Gracias por el comentario, Roberto. Todo lo que comentas de la peli está, pero efectivamente la crueldad que determinada audiencia le atribuye, para mi también tiene que ver con las alianzas con el medio, que es la vida. Requieren de sacrificios difícilmente asumibles, desde cualquier óptica. Pero hay que asumir también que estamos en el contexto temporal (siglo XIX). En todo caso me parece extraordinaria. Si te decides a ver El profundo deseo de los dioses» verás una evolución evidente..pero ¿hacia dónde? Creo que Imamura plantea muchas cuestiones, todas ellas de gran interés filosófico, existencial…Y me encantará conocer tu opinión.

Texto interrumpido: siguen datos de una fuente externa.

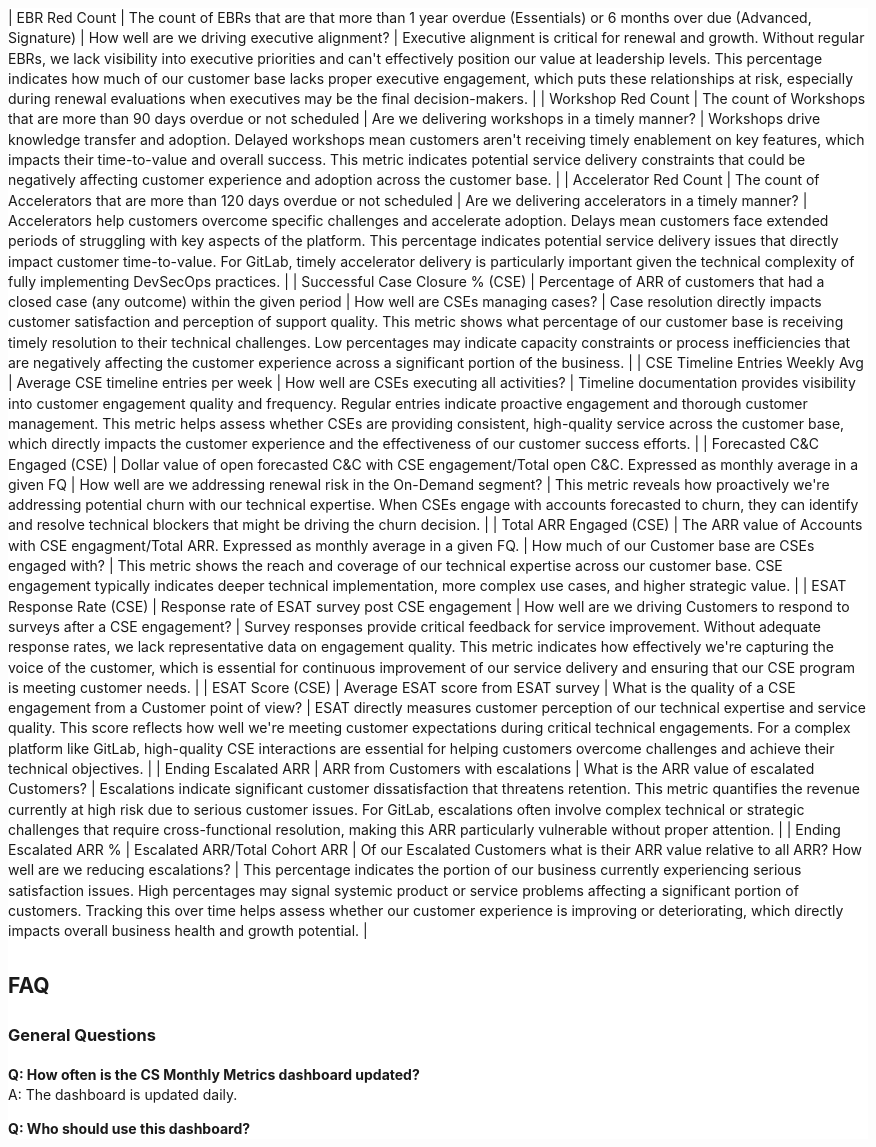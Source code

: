 | EBR Red Count | The count of EBRs that are that more than 1 year overdue (Essentials) or 6 months over due (Advanced, Signature) | How well are we driving executive alignment? | Executive alignment is critical for renewal and growth. Without regular EBRs, we lack visibility into executive priorities and can't effectively position our value at leadership levels. This percentage indicates how much of our customer base lacks proper executive engagement, which puts these relationships at risk, especially during renewal evaluations when executives may be the final decision-makers. |
| Workshop Red Count | The count of Workshops that are more than 90 days overdue or not scheduled | Are we delivering workshops in a timely manner? | Workshops drive knowledge transfer and adoption. Delayed workshops mean customers aren't receiving timely enablement on key features, which impacts their time-to-value and overall success. This metric indicates potential service delivery constraints that could be negatively affecting customer experience and adoption across the customer base. |
| Accelerator Red Count | The count of Accelerators that are more than 120 days overdue or not scheduled | Are we delivering accelerators in a timely manner? | Accelerators help customers overcome specific challenges and accelerate adoption. Delays mean customers face extended periods of struggling with key aspects of the platform. This percentage indicates potential service delivery issues that directly impact customer time-to-value. For GitLab, timely accelerator delivery is particularly important given the technical complexity of fully implementing DevSecOps practices. |
| Successful Case Closure % (CSE) | Percentage of ARR of customers that had a closed case (any outcome) within the given period | How well are CSEs managing cases? | Case resolution directly impacts customer satisfaction and perception of support quality. This metric shows what percentage of our customer base is receiving timely resolution to their technical challenges. Low percentages may indicate capacity constraints or process inefficiencies that are negatively affecting the customer experience across a significant portion of the business. |
| CSE Timeline Entries Weekly Avg | Average CSE timeline entries per week | How well are CSEs executing all activities? | Timeline documentation provides visibility into customer engagement quality and frequency. Regular entries indicate proactive engagement and thorough customer management. This metric helps assess whether CSEs are providing consistent, high-quality service across the customer base, which directly impacts the customer experience and the effectiveness of our customer success efforts. |
| Forecasted C&C Engaged (CSE) | Dollar value of open forecasted C&C with CSE engagement/Total open C&C. Expressed as monthly average in a given FQ | How well are we addressing renewal risk in the On-Demand segment? | This metric reveals how proactively we're addressing potential churn with our technical expertise. When CSEs engage with accounts forecasted to churn, they can identify and resolve technical blockers that might be driving the churn decision. |
| Total ARR Engaged (CSE) | The ARR value of Accounts with CSE engagment/Total ARR. Expressed as monthly average in a given FQ. | How much of our Customer base are CSEs engaged with? | This metric shows the reach and coverage of our technical expertise across our customer base. CSE engagement typically indicates deeper technical implementation, more complex use cases, and higher strategic value. |
| ESAT Response Rate (CSE) | Response rate of ESAT survey post CSE engagement | How well are we driving Customers to respond to surveys after a CSE engagement? | Survey responses provide critical feedback for service improvement. Without adequate response rates, we lack representative data on engagement quality. This metric indicates how effectively we're capturing the voice of the customer, which is essential for continuous improvement of our service delivery and ensuring that our CSE program is meeting customer needs. |
| ESAT Score (CSE) | Average ESAT score from ESAT survey | What is the quality of a CSE engagement from a Customer point of view? | ESAT directly measures customer perception of our technical expertise and service quality. This score reflects how well we're meeting customer expectations during critical technical engagements. For a complex platform like GitLab, high-quality CSE interactions are essential for helping customers overcome challenges and achieve their technical objectives. |
| Ending Escalated ARR | ARR from Customers with escalations | What is the ARR value of escalated Customers? | Escalations indicate significant customer dissatisfaction that threatens retention. This metric quantifies the revenue currently at high risk due to serious customer issues. For GitLab, escalations often involve complex technical or strategic challenges that require cross-functional resolution, making this ARR particularly vulnerable without proper attention. |
| Ending Escalated ARR % | Escalated ARR/Total Cohort ARR | Of our Escalated Customers what is their ARR value relative to all ARR? How well are we reducing escalations? | This percentage indicates the portion of our business currently experiencing serious satisfaction issues. High percentages may signal systemic product or service problems affecting a significant portion of customers. Tracking this over time helps assess whether our customer experience is improving or deteriorating, which directly impacts overall business health and growth potential. |

## FAQ

### General Questions

**Q: How often is the CS Monthly Metrics dashboard updated?**  
A: The dashboard is updated daily.

**Q: Who should use this dashboard?**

Gracias, María. Sí, las sociedades funcionan y se mueven según sus necesidades. El espanto que puede producir una actitud hoy día se asumía como necesaria apenas hace un siglo y en una cultura tan lejana a la nuestra como la nipona. Veré la que me sugieres y comentaremos.
Exactamente. La perspectiva hay que ajustarla a los tiempos. «El profundo deseo de los dioses» para mi es particularmente hermosa -y muchas más cosas-. La comentaremos.
Al leer tu crónica he recordado la película La balada de Narayama. He reconstruido con tu explicación la trama, la intensidad de esas vidas pegadas a la tierra y a la subsistencia, su estricto orden social. Pero sobre todo, el final. Creo que uno de los más dramáticos que he visto en pantalla. Qué pasada de dolor y de fuerza. Un dolor que sólo lo amortigua el hecho de ser un rito y por tanto, su obligado cumplimiento.
Gracias María por traer y recordar a este importante director.
Hola Silvia. Gracias por compartir tu experiencia con esta sublime película, que desde luego es compartida por la mayoría. Yo también lo siento así, pero al mismo tiempo aprecio la dignidad, la necesidad, el sacrificio generoso. En fin, es un film de una potencia filosófica intensa. Por mi parte, te recomiendo «El profundo deseo de los dioses». Es espectacular.